Anyway. The kids are back in school, I WANT to work on my writing goals, but the house needs attention, too. Like ... lots of attention. 

Attention is Love. 

My really clean closet 

Monday, January 06, 2014

I'm More of a "Yes" Mom

I read this article (http://www.positiveparentingsolutions.com/parenting/end-child-nagging-negotiating-with-just-three-simple-words) and it's about getting your kids to stop nagging ya to do crap to which you have already said, "No."

You dismiss them by saying, "Asked and  Answered." Send them off on their frustrated little way, the buggers. 

But I don't want to be that kind of mom. 

If my kids want to do something, dig holes, pierce their eyebrows, climb a tree, play in muddy water, paint something ... If they want to try something and they have come to me ask permission, I want to let them. Or at least find out why and see if we can do it. 

I think the "asked and answered" method is lazy. It appeals to the part of me that wants to play on my phone, read my book, or watch TV, uninterrupted by my active, crazy offspring. 

Rather than giving a hard "no", what if you tell them when and where it will be okay to do the activity? Is it really going to kill anyone if they dig a hole (assuming it's not a grave)? Maybe the front yard isn't good, what about the back yard? What about the big sand pit at the park? Digging holes is messy, hard work, but that means bath time, and maybe a nap, which is good. 

Pierce your eyebrow? Tell them about pain and infections and how their future boss might not approve. They still want to? Well, when they are 18 they can. 

They want ice cream for breakfast? Why not? Throw some granola on top. Is it any worse than normal breakfast? Get them to promise to help make scrambled eggs for dinner. 

The truth I'm trying to teach my kids is they CAN do anything they want, but think about the consequences, and if they are willing to accept them, do it. Learning to negotiate for what you really want in life is an important skill. Don't take no for an answer. Fight for what really matters and let go of the things that don't. 

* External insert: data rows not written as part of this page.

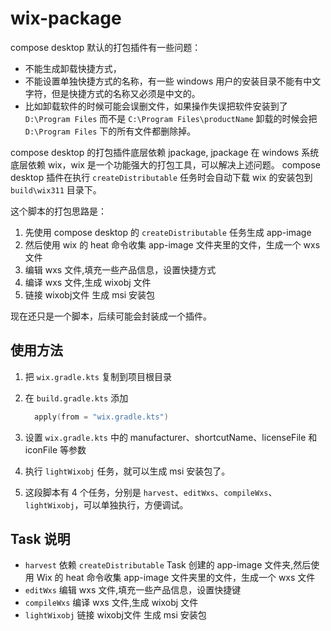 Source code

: # wix-package
compose desktop 默认的打包插件有一些问题：
- 不能生成卸载快捷方式，
- 不能设置单独快捷方式的名称，有一些 windows 用户的安装目录不能有中文字符，但是快捷方式的名称又必须是中文的。
- 比如卸载软件的时候可能会误删文件，如果操作失误把软件安装到了 `D:\Program Files` 而不是 `C:\Program Files\productName` 卸载的时候会把 `D:\Program Files` 下的所有文件都删除掉。

compose desktop 的打包插件底层依赖 jpackage, jpackage 在 windows 系统底层依赖 wix，wix 是一个功能强大的打包工具，可以解决上述问题。
compose desktop 插件在执行 `createDistributable` 任务时会自动下载 wix 的安装包到 `build\wix311` 目录下。

这个脚本的打包思路是：
1. 先使用 compose desktop 的 `createDistributable` 任务生成 app-image
2. 然后使用 wix 的 heat 命令收集 app-image 文件夹里的文件，生成一个 wxs 文件
3. 编辑 wxs 文件,填充一些产品信息，设置快捷方式
4. 编译 wxs 文件,生成 wixobj 文件
5. 链接 wixobj文件 生成 msi 安装包


现在还只是一个脚本，后续可能会封装成一个插件。
## 使用方法
1. 把 `wix.gradle.kts` 复制到项目根目录
2. 在 `build.gradle.kts` 添加
    ```kotlin
      apply(from = "wix.gradle.kts")
    ```
3. 设置 `wix.gradle.kts` 中的 manufacturer、shortcutName、licenseFile 和 iconFile 等参数

4. 执行 `lightWixobj` 任务，就可以生成 msi 安装包了。
5. 这段脚本有 4 个任务，分别是 `harvest`、`editWxs`、`compileWxs`、`lightWixobj`，可以单独执行，方便调试。

## Task 说明
- `harvest` 依赖 `createDistributable` Task 创建的 app-image 文件夹,然后使用 Wix 的 heat 命令收集 app-image 文件夹里的文件，生成一个 wxs 文件
- `editWxs` 编辑 wxs 文件,填充一些产品信息，设置快捷键
- `compileWxs` 编译 wxs 文件,生成 wixobj 文件
- `lightWixobj` 链接 wixobj文件 生成 msi 安装包
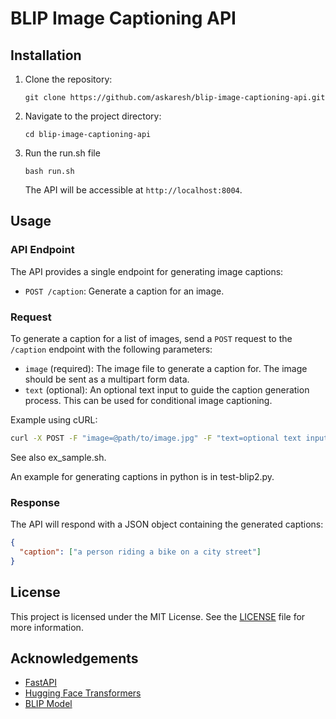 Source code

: # BLIP Image Captioning API


## Installation

1. Clone the repository:

   ```
   git clone https://github.com/askaresh/blip-image-captioning-api.git
   ```

2. Navigate to the project directory:

   ```
   cd blip-image-captioning-api
   ```

3. Run the run.sh file
   ```
   bash run.sh
   ```

   The API will be accessible at `http://localhost:8004`.

## Usage

### API Endpoint

The API provides a single endpoint for generating image captions:

- `POST /caption`: Generate a caption for an image.

### Request

To generate a caption for a list of images, send a `POST` request to the `/caption` endpoint with the following parameters:

- `image` (required): The image file to generate a caption for. The image should be sent as a multipart form data.
- `text` (optional): An optional text input to guide the caption generation process. This can be used for conditional image captioning.

Example using cURL:

```bash
curl -X POST -F "image=@path/to/image.jpg" -F "text=optional text input" http://localhost:8000/caption
```

See also ex_sample.sh.

An example for generating captions in python is in test-blip2.py.

### Response

The API will respond with a JSON object containing the generated captions:

```json
{
  "caption": ["a person riding a bike on a city street"]
}
```

## License

This project is licensed under the MIT License. See the [LICENSE](LICENSE) file for more information.

## Acknowledgements

- [FastAPI](https://fastapi.tiangolo.com/)
- [Hugging Face Transformers](https://huggingface.co/docs/transformers/index)
- [BLIP Model](https://huggingface.co/Salesforce/blip-image-captioning-large)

You want a raise? Your boss says no. Asked and answered, give up, there's no use. 

Lame. 

You work really hard and are willing to take on more responsibility for more money. Negotiate. 

Teaching kids how to negotiate is more useful that teaching them to shut up and piss off. 

Just saying ...

Friday, January 03, 2014

My Husband Picked Me

Sometimes I think back to the first time I laid eyes on the man who would become my husband. It was in Bel Cantos choir (which I auditioned for the year before on a larky whim) and he was rocking back on a chair (which my kids do and have broken about 5 chairs so doing). 

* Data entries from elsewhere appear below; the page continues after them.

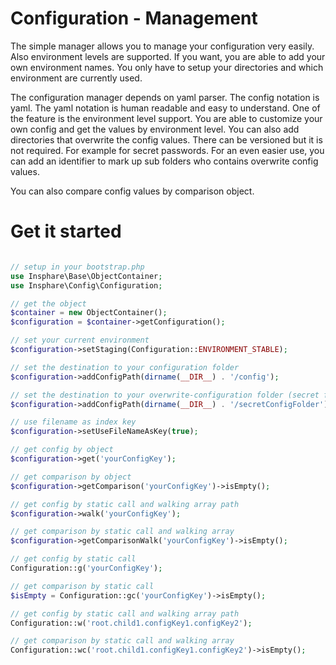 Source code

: Configuration - Management
===========

​The simple manager allows you to manage your configuration very easily. Also environment levels are supported.
If you want, you are able to add your own environment names. You only have to setup your directories and which environment are currently used.

The configuration manager depends on yaml parser. The config notation is yaml. The yaml notation is human readable and easy to understand.
One of the feature is the environment level support. You are able to customize your own config and get the values by environment level.
You can also add directories that overwrite the config values. There can be versioned but it is not required. For example for secret passwords.
For an even easier use, you can add an identifier to mark up sub folders who contains overwrite config values.

You can also compare config values by comparison object.

Get it started
===========

```php

// setup in your bootstrap.php
use Insphare\Base\ObjectContainer;
use Insphare\Config\Configuration;

// get the object
$container = new ObjectContainer();
$configuration = $container->getConfiguration();

// set your current environment
$configuration->setStaging(Configuration::ENVIRONMENT_STABLE);

// set the destination to your configuration folder
$configuration->addConfigPath(dirname(__DIR__) . '/config');

// set the destination to your overwrite-configuration folder (secret folder for example)
$configuration->addConfigPath(dirname(__DIR__) . '/secretConfigFolder');

// use filename as index key
$configuration->setUseFileNameAsKey(true);

// get config by object
$configuration->get('yourConfigKey');

// get comparison by object
$configuration->getComparison('yourConfigKey')->isEmpty();

// get config by static call and walking array path
$configuration->walk('yourConfigKey');

// get comparison by static call and walking array
$configuration->getComparisonWalk('yourConfigKey')->isEmpty();

// get config by static call
Configuration::g('yourConfigKey');

// get comparison by static call
$isEmpty = Configuration::gc('yourConfigKey')->isEmpty();

// get config by static call and walking array path
Configuration::w('root.child1.configKey1.configKey2');

// get comparison by static call and walking array
Configuration::wc('root.child1.configKey1.configKey2')->isEmpty();
```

He almost fell backwards, caught his balance, and I said, "I'll give you a quarter if you can do that again," all smirky like. 

He says he Knew when he saw me that he wanted to marry me. He pursued in typical high school boy style (near-constant torment and insult), I grew to hate him. 

Our circles of friends slightly overlapped and one fateful night, I needed a ride an he had a car and thus began our tumultuous romance. 

Over the last nearly two decades, he has become a successful programmer of video games and we have created three wacky, amazing children. Because he picked me. 

Me. Silly, spastic, mercurial, quixotic me. 

I can't pretend to ever know what possessed him to persistently and consistently make the choice and stick to it, but he has generously given me a beautiful and crazy life and I will love him fiercely and forever. 

Thanks, dude, for putting up the enclosure net on the trampoline.
  

Wednesday, January 01, 2014

Goals for 2014

Career Goals

Read 2YA or adult novels/books a month, write report on good reads app. 

Write 3 novels. Spend 3 hours every weekday morning writing. 

Write one children's book/story a month. Publish the book on a blog or amazon for free downloading. Advertise it on blog and facebook to build recognition and reader base. 

-----

Physical Fitness Goals

Goto taekwondo at least 2X per week and advance to red belt by end of year. 

Try an alternative fitness activity every month (hiking, biking, rockwall, swimming, etc).

Eat better. Choose simple, natural foods. No processed, artificial, sugary food. Take vitamins. 

Improve my morning routine. Wake up at 6am, stretch, punch, shower, get dressed. Take kids to school, clean house (45 mins), take a walk, write.

Get teeth fixed. 

Go to annual obgyn appt. 

-----

Family Goals

Take family to church on Sundays on time (bathe and lay out clothes Saturday nite before pub quiz). 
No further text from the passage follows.